Work request:
In full and without alteration, copy the listing.

Working data:
· · · · ·
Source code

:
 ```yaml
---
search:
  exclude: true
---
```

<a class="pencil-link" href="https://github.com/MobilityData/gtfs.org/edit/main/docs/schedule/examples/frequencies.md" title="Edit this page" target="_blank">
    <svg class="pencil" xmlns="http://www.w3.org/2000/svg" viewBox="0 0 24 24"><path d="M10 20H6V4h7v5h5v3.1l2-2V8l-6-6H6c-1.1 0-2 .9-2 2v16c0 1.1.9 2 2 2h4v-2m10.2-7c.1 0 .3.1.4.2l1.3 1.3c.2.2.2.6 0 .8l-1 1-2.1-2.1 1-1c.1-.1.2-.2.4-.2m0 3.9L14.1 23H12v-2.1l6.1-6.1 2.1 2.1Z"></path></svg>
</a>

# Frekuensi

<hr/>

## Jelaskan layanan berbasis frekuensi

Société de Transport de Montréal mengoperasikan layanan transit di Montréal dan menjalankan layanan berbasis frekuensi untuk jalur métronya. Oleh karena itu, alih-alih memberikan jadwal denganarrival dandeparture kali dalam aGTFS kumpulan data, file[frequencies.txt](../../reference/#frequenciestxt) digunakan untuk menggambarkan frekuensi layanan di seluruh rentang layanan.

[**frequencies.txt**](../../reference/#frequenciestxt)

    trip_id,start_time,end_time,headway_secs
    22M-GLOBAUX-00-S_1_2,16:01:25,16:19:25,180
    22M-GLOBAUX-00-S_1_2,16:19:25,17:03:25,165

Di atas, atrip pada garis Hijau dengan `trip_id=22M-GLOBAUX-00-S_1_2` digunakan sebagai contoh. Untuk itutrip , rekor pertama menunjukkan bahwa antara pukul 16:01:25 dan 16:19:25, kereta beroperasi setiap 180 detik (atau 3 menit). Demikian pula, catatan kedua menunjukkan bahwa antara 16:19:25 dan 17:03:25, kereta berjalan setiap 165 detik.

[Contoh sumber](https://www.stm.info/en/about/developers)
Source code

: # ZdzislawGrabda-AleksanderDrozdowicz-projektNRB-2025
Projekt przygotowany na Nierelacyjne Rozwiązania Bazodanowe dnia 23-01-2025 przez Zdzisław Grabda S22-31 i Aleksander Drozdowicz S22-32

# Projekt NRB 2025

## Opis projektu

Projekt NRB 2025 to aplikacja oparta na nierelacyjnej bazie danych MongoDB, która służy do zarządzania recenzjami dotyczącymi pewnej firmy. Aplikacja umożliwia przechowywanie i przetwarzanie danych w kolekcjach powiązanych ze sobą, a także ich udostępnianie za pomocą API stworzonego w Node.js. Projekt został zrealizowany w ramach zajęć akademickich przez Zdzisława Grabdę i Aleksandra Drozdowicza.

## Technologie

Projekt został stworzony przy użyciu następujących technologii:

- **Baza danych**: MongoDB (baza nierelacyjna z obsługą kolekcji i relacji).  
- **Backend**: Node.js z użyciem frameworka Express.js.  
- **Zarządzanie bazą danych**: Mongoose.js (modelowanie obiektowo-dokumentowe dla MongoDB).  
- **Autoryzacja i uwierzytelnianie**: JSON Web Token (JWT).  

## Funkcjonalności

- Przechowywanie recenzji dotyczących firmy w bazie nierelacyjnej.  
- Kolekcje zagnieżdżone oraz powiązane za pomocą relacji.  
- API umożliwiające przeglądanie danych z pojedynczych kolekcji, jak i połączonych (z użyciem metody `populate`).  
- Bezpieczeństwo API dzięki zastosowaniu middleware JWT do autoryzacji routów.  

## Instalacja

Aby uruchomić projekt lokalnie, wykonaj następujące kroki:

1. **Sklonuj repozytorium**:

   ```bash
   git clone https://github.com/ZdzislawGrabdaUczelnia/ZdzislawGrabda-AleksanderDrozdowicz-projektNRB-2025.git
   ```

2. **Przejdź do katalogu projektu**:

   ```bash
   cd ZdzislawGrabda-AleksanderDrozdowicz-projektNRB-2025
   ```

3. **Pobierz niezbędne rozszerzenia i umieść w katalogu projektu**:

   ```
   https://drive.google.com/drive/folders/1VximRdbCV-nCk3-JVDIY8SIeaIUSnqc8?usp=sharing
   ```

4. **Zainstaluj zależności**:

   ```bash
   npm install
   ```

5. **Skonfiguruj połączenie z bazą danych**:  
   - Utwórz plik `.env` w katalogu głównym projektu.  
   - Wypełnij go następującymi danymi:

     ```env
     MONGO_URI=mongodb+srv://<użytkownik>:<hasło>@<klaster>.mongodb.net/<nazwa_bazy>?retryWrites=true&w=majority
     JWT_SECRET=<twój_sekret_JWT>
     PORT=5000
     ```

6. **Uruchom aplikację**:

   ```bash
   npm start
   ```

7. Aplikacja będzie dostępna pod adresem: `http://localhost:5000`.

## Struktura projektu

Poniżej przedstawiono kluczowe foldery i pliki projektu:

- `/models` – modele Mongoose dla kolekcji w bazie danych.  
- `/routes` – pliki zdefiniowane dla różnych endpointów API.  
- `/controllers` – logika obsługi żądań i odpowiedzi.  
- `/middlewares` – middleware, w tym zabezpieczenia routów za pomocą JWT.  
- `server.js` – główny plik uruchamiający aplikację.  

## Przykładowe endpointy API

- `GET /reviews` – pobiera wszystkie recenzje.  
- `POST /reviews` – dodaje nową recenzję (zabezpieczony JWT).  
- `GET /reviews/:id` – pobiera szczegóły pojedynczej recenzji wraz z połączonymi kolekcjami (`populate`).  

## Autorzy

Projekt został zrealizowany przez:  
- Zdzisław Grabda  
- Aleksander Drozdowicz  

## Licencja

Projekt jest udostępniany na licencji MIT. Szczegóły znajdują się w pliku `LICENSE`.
· · · · ·
Response:
Source code

:
 ```yaml
---
search:
  exclude: true
---
```

<a class="pencil-link" href="https://github.com/MobilityData/gtfs.org/edit/main/docs/schedule/examples/frequencies.md" title="Edit this page" target="_blank">
    <svg class="pencil" xmlns="http://www.w3.org/2000/svg" viewBox="0 0 24 24"><path d="M10 20H6V4h7v5h5v3.1l2-2V8l-6-6H6c-1.1 0-2 .9-2 2v16c0 1.1.9 2 2 2h4v-2m10.2-7c.1 0 .3.1.4.2l1.3 1.3c.2.2.2.6 0 .8l-1 1-2.1-2.1 1-1c.1-.1.2-.2.4-.2m0 3.9L14.1 23H12v-2.1l6.1-6.1 2.1 2.1Z"></path></svg>
</a>

# Frekuensi

<hr/>

## Jelaskan layanan berbasis frekuensi

Société de Transport de Montréal mengoperasikan layanan transit di Montréal dan menjalankan layanan berbasis frekuensi untuk jalur métronya. Oleh karena itu, alih-alih memberikan jadwal denganarrival dandeparture kali dalam aGTFS kumpulan data, file[frequencies.txt](../../reference/#frequenciestxt) digunakan untuk menggambarkan frekuensi layanan di seluruh rentang layanan.

[**frequencies.txt**](../../reference/#frequenciestxt)

    trip_id,start_time,end_time,headway_secs
    22M-GLOBAUX-00-S_1_2,16:01:25,16:19:25,180
    22M-GLOBAUX-00-S_1_2,16:19:25,17:03:25,165

Di atas, atrip pada garis Hijau dengan `trip_id=22M-GLOBAUX-00-S_1_2` digunakan sebagai contoh. Untuk itutrip , rekor pertama menunjukkan bahwa antara pukul 16:01:25 dan 16:19:25, kereta beroperasi setiap 180 detik (atau 3 menit). Demikian pula, catatan kedua menunjukkan bahwa antara 16:19:25 dan 17:03:25, kereta berjalan setiap 165 detik.

[Contoh sumber](https://www.stm.info/en/about/developers)
Source code

: # ZdzislawGrabda-AleksanderDrozdowicz-projektNRB-2025
Projekt przygotowany na Nierelacyjne Rozwiązania Bazodanowe dnia 23-01-2025 przez Zdzisław Grabda S22-31 i Aleksander Drozdowicz S22-32

# Projekt NRB 2025

## Opis projektu

Projekt NRB 2025 to aplikacja oparta na nierelacyjnej bazie danych MongoDB, która służy do zarządzania recenzjami dotyczącymi pewnej firmy. Aplikacja umożliwia przechowywanie i przetwarzanie danych w kolekcjach powiązanych ze sobą, a także ich udostępnianie za pomocą API stworzonego w Node.js. Projekt został zrealizowany w ramach zajęć akademickich przez Zdzisława Grabdę i Aleksandra Drozdowicza.

## Technologie

Projekt został stworzony przy użyciu następujących technologii:

- **Baza danych**: MongoDB (baza nierelacyjna z obsługą kolekcji i relacji).  
- **Backend**: Node.js z użyciem frameworka Express.js.  
- **Zarządzanie bazą danych**: Mongoose.js (modelowanie obiektowo-dokumentowe dla MongoDB).  
- **Autoryzacja i uwierzytelnianie**: JSON Web Token (JWT).  

## Funkcjonalności

- Przechowywanie recenzji dotyczących firmy w bazie nierelacyjnej.  
- Kolekcje zagnieżdżone oraz powiązane za pomocą relacji.  
- API umożliwiające przeglądanie danych z pojedynczych kolekcji, jak i połączonych (z użyciem metody `populate`).  
- Bezpieczeństwo API dzięki zastosowaniu middleware JWT do autoryzacji routów.  

## Instalacja

Aby uruchomić projekt lokalnie, wykonaj następujące kroki:

1. **Sklonuj repozytorium**:

   ```bash
   git clone https://github.com/ZdzislawGrabdaUczelnia/ZdzislawGrabda-AleksanderDrozdowicz-projektNRB-2025.git
   ```

2. **Przejdź do katalogu projektu**:

   ```bash
   cd ZdzislawGrabda-AleksanderDrozdowicz-projektNRB-2025
   ```

3. **Pobierz niezbędne rozszerzenia i umieść w katalogu projektu**:

   ```
   https://drive.google.com/drive/folders/1VximRdbCV-nCk3-JVDIY8SIeaIUSnqc8?usp=sharing
   ```

4. **Zainstaluj zależności**:

   ```bash
   npm install
   ```

5. **Skonfiguruj połączenie z bazą danych**:  
   - Utwórz plik `.env` w katalogu głównym projektu.  
   - Wypełnij go następującymi danymi:

     ```env
     MONGO_URI=mongodb+srv://<użytkownik>:<hasło>@<klaster>.mongodb.net/<nazwa_bazy>?retryWrites=true&w=majority
     JWT_SECRET=<twój_sekret_JWT>
     PORT=5000
     ```

6. **Uruchom aplikację**:

   ```bash
   npm start
   ```

7. Aplikacja będzie dostępna pod adresem: `http://localhost:5000`.

## Struktura projektu

Poniżej przedstawiono kluczowe foldery i pliki projektu:

- `/models` – modele Mongoose dla kolekcji w bazie danych.  
- `/routes` – pliki zdefiniowane dla różnych endpointów API.  
- `/controllers` – logika obsługi żądań i odpowiedzi.  
- `/middlewares` – middleware, w tym zabezpieczenia routów za pomocą JWT.  
- `server.js` – główny plik uruchamiający aplikację.  

## Przykładowe endpointy API

- `GET /reviews` – pobiera wszystkie recenzje.  
- `POST /reviews` – dodaje nową recenzję (zabezpieczony JWT).  
- `GET /reviews/:id` – pobiera szczegóły pojedynczej recenzji wraz z połączonymi kolekcjami (`populate`).  

## Autorzy

Projekt został zrealizowany przez:  
- Zdzisław Grabda  
- Aleksander Drozdowicz  

## Licencja

Projekt jest udostępniany na licencji MIT. Szczegóły znajdują się w pliku `LICENSE`.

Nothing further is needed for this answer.